··· RECORD EXCERPTS
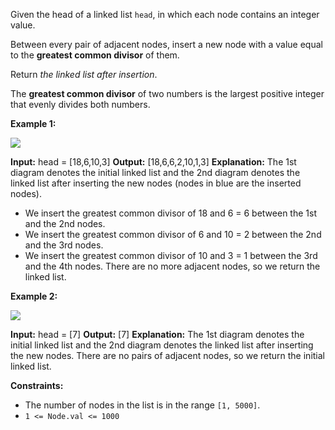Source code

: 
Given the head of a linked list  `head`, in which each node contains an integer value.

Between every pair of adjacent nodes, insert a new node with a value equal to the  **greatest common divisor**  of them.

Return  _the linked list after insertion_.

The  **greatest common divisor**  of two numbers is the largest positive integer that evenly divides both numbers.

**Example 1:**

![](https://assets.leetcode.com/uploads/2023/07/18/ex1_copy.png)

**Input:** head = [18,6,10,3]
**Output:** [18,6,6,2,10,1,3]
**Explanation:** The 1st diagram denotes the initial linked list and the 2nd diagram denotes the linked list after inserting the new nodes (nodes in blue are the inserted nodes).
- We insert the greatest common divisor of 18 and 6 = 6 between the 1st and the 2nd nodes.
- We insert the greatest common divisor of 6 and 10 = 2 between the 2nd and the 3rd nodes.
- We insert the greatest common divisor of 10 and 3 = 1 between the 3rd and the 4th nodes.
There are no more adjacent nodes, so we return the linked list.

**Example 2:**

![](https://assets.leetcode.com/uploads/2023/07/18/ex2_copy1.png)

**Input:** head = [7]
**Output:** [7]
**Explanation:** The 1st diagram denotes the initial linked list and the 2nd diagram denotes the linked list after inserting the new nodes.
There are no pairs of adjacent nodes, so we return the initial linked list.

**Constraints:**

-   The number of nodes in the list is in the range  `[1, 5000]`.
-   `1 <= Node.val <= 1000`
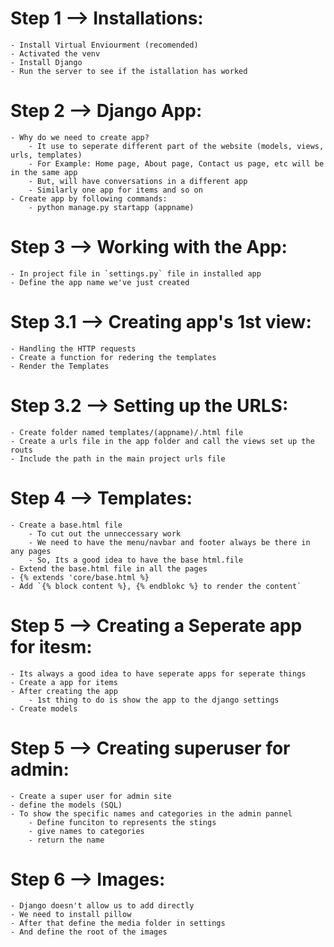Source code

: # Step 1 --> Installations:

    - Install Virtual Enviourment (recomended)
    - Activated the venv
    - Install Django
    - Run the server to see if the istallation has worked

# Step 2 --> Django App:

    - Why do we need to create app?
        - It use to seperate different part of the website (models, views, urls, templates)
        - For Example: Home page, About page, Contact us page, etc will be in the same app
        - But, will have conversations in a different app
        - Similarly one app for items and so on
    - Create app by following commands:
        - python manage.py startapp (appname)

# Step 3 --> Working with the App:

    - In project file in `settings.py` file in installed app
    - Define the app name we've just created

# Step 3.1 --> Creating app's 1st view:

    - Handling the HTTP requests
    - Create a function for redering the templates
    - Render the Templates

# Step 3.2 --> Setting up the URLS:

    - Create folder named templates/(appname)/.html file
    - Create a urls file in the app folder and call the views set up the routs
    - Include the path in the main project urls file

# Step 4 --> Templates:

    - Create a base.html file
        - To cut out the unneccessary work
        - We need to have the menu/navbar and footer always be there in any pages
        - So, Its a good idea to have the base html.file
    - Extend the base.html file in all the pages
    - {% extends 'core/base.html %}
    - Add `{% block content %}, {% endblokc %} to render the content`

# Step 5 --> Creating a Seperate app for itesm:

    - Its always a good idea to have seperate apps for seperate things
    - Create a app for items
    - After creating the app
        - 1st thing to do is show the app to the django settings
    - Create models

# Step 5 --> Creating superuser for admin:

    - Create a super user for admin site
    - define the models (SQL)
    - To show the specific names and categories in the admin pannel
        - Define funciton to represents the stings
        - give names to categories
        - return the name

# Step 6 --> Images:

    - Django doesn't allow us to add directly
    - We need to install pillow
    - After that define the media folder in settings
    - And define the root of the images
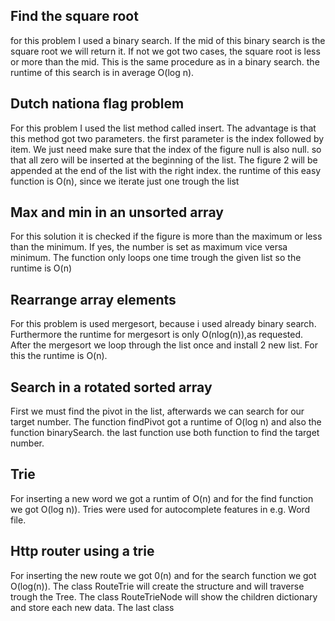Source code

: ## Find the square root
for this problem I used a binary search. If the mid of this binary search is the square root we will return it. If not we got two
cases, the square root is less or more than the mid. This is the same procedure as in a binary search. the runtime of this search is
in average O(log n). 

## Dutch nationa flag problem
For this problem I used the list method called insert. The advantage is that this method got two parameters. the first parameter
is the index followed by item. We just need make sure that the index of the figure null is also null. so that all zero will
be inserted at the beginning of the list. The figure 2 will be appended at the end of the list with the right index. the runtime of
this easy function is O(n), since we iterate just one trough the list

## Max and min in an unsorted array
For this solution it is checked if the figure is more than the maximum or less than the minimum. If yes, the number is set as maximum
vice versa minimum. The function only loops one time trough the given list so the runtime is O(n)

## Rearrange array elements
For this problem is used mergesort, because i used already binary search. Furthermore the runtime for mergesort is only  O(nlog(n)),as requested. 
After the mergesort we loop through the list once and install 2 new list. For this the runtime is O(n).

## Search in a rotated sorted array
First we must find the pivot in the list, afterwards we can search for our target number. The function findPivot got a runtime of
O(log n) and also the function binarySearch. the last function use both function to find the target number. 

## Trie
For inserting a new word we got a runtim of O(n) and for the find function we got O(log n)). Tries were used for autocomplete features in e.g. Word file. 

## Http router using a trie
For inserting the new route we got 0(n) and for the search function we got O(log(n)). The class RouteTrie will 
create the structure and will traverse trough the Tree. The class RouteTrieNode will show the children dictionary and store each new data. The last class 


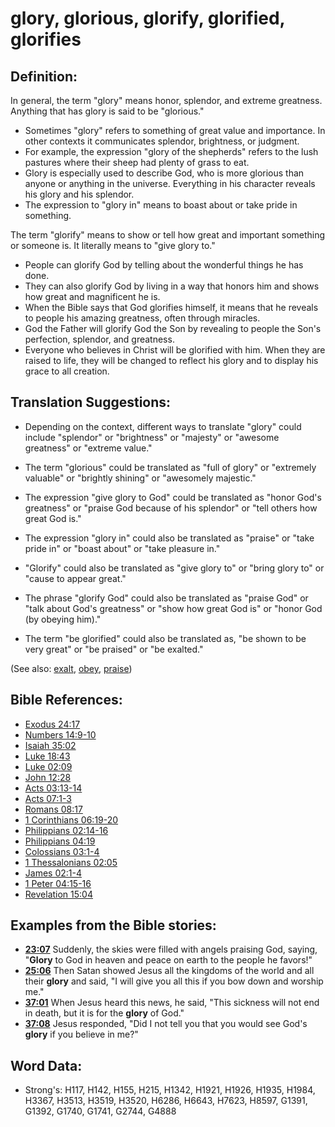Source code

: # glory, glorious, glorify, glorified, glorifies #

## Definition: ##

In general, the term "glory" means honor, splendor, and extreme greatness. Anything that has glory is said to be "glorious."

* Sometimes "glory" refers to something of great value and importance. In other contexts it communicates splendor, brightness, or judgment.
* For example, the expression "glory of the shepherds" refers to the lush pastures where their sheep had plenty of grass to eat.
* Glory is especially used to describe God, who is more glorious than anyone or anything in the universe. Everything in his character reveals his glory and his splendor.
* The expression to "glory in" means to boast about or take pride in something.

The term "glorify" means to show or tell how great and important something or someone is. It literally means to "give glory to."

* People can glorify God by telling about the wonderful things he has done.
* They can also glorify God by living in a way that honors him and shows how great and magnificent he is.
* When the Bible says that God glorifies himself, it means that he reveals to people his amazing greatness, often through miracles.
* God the Father will glorify God the Son by revealing to people the Son's perfection, splendor, and greatness.
* Everyone who believes in Christ will be glorified with him. When they are raised to life, they will be changed to reflect his glory and to display his grace to all creation.

## Translation Suggestions: ##

* Depending on the context, different ways to translate "glory" could include "splendor" or "brightness" or "majesty" or "awesome greatness" or "extreme value."
* The term "glorious" could be translated as  "full of glory" or "extremely valuable" or "brightly shining" or "awesomely majestic."
* The expression "give glory to God" could be translated as "honor God's greatness" or "praise God because of his splendor" or "tell others how great God is."
* The expression "glory in" could also be translated as "praise" or "take pride in" or "boast about" or "take pleasure in."

* "Glorify" could also be translated as "give glory to" or "bring glory to" or "cause to appear great."
* The phrase "glorify God" could also be translated as "praise God" or "talk about God's greatness" or "show how great God is" or "honor God (by obeying him)."
* The term "be glorified" could also be translated as, "be shown to be very great" or "be praised" or "be exalted."

(See also: [exalt](../kt/exalt.md), [obey](../other/obey.md), [praise](../other/praise.md))

## Bible References: ##

* [Exodus 24:17](rc://en/tn/help/exo/24/17)
* [Numbers 14:9-10](rc://en/tn/help/num/14/09)
* [Isaiah 35:02](rc://en/tn/help/isa/35/02)
* [Luke 18:43](rc://en/tn/help/luk/18/43)
* [Luke 02:09](rc://en/tn/help/luk/02/09)
* [John 12:28](rc://en/tn/help/jhn/12/28)
* [Acts 03:13-14](rc://en/tn/help/act/03/13)
* [Acts 07:1-3](rc://en/tn/help/act/07/01)
* [Romans 08:17](rc://en/tn/help/rom/08/17)
* [1 Corinthians 06:19-20](rc://en/tn/help/1co/06/19)
* [Philippians 02:14-16](rc://en/tn/help/php/02/14)
* [Philippians 04:19](rc://en/tn/help/php/04/19)
* [Colossians 03:1-4](rc://en/tn/help/col/03/01)
* [1 Thessalonians 02:05](rc://en/tn/help/1th/02/05)
* [James 02:1-4](rc://en/tn/help/jas/02/01)
* [1 Peter 04:15-16](rc://en/tn/help/1pe/04/15)
* [Revelation 15:04](rc://en/tn/help/rev/15/04)

## Examples from the Bible stories: ##

* __[23:07](rc://en/tn/help/obs/23/07)__ Suddenly, the skies were filled with angels praising God, saying, "__Glory__  to God in heaven and peace on earth to the people he favors!"
* __[25:06](rc://en/tn/help/obs/25/06)__ Then Satan showed Jesus all the kingdoms of the world and all their __glory__  and said, "I will give you all this if you bow down and worship me."
* __[37:01](rc://en/tn/help/obs/37/01)__ When Jesus heard this news, he said, "This sickness will not end in death, but it is for the __glory__  of God."
* __[37:08](rc://en/tn/help/obs/37/08)__ Jesus responded, "Did I not tell you that you would see God's __glory__  if you believe in me?"

## Word Data: ##

* Strong's: H117, H142, H155, H215, H1342, H1921, H1926, H1935, H1984, H3367, H3513, H3519, H3520, H6286, H6643, H7623, H8597, G1391, G1392, G1740, G1741, G2744, G4888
······
> _HOW TO COMPLETE THIS TASK_:
Using the entries above, write out exactly the lines from the one with "to render the" through the one with "For this problem I used the", ends included. Leave out any pictures.

> _TASK RESULT_:
    - Add `{% block content %}, {% endblokc %} to render the content`

# Step 5 --> Creating a Seperate app for itesm:

    - Its always a good idea to have seperate apps for seperate things
    - Create a app for items
    - After creating the app
        - 1st thing to do is show the app to the django settings
    - Create models

# Step 5 --> Creating superuser for admin:

    - Create a super user for admin site
    - define the models (SQL)
    - To show the specific names and categories in the admin pannel
        - Define funciton to represents the stings
        - give names to categories
        - return the name

# Step 6 --> Images:

    - Django doesn't allow us to add directly
    - We need to install pillow
    - After that define the media folder in settings
    - And define the root of the images
Source code

: ## Find the square root
for this problem I used a binary search. If the mid of this binary search is the square root we will return it. If not we got two
cases, the square root is less or more than the mid. This is the same procedure as in a binary search. the runtime of this search is
in average O(log n). 

## Dutch nationa flag problem
For this problem I used the list method called insert. The advantage is that this method got two parameters. the first parameter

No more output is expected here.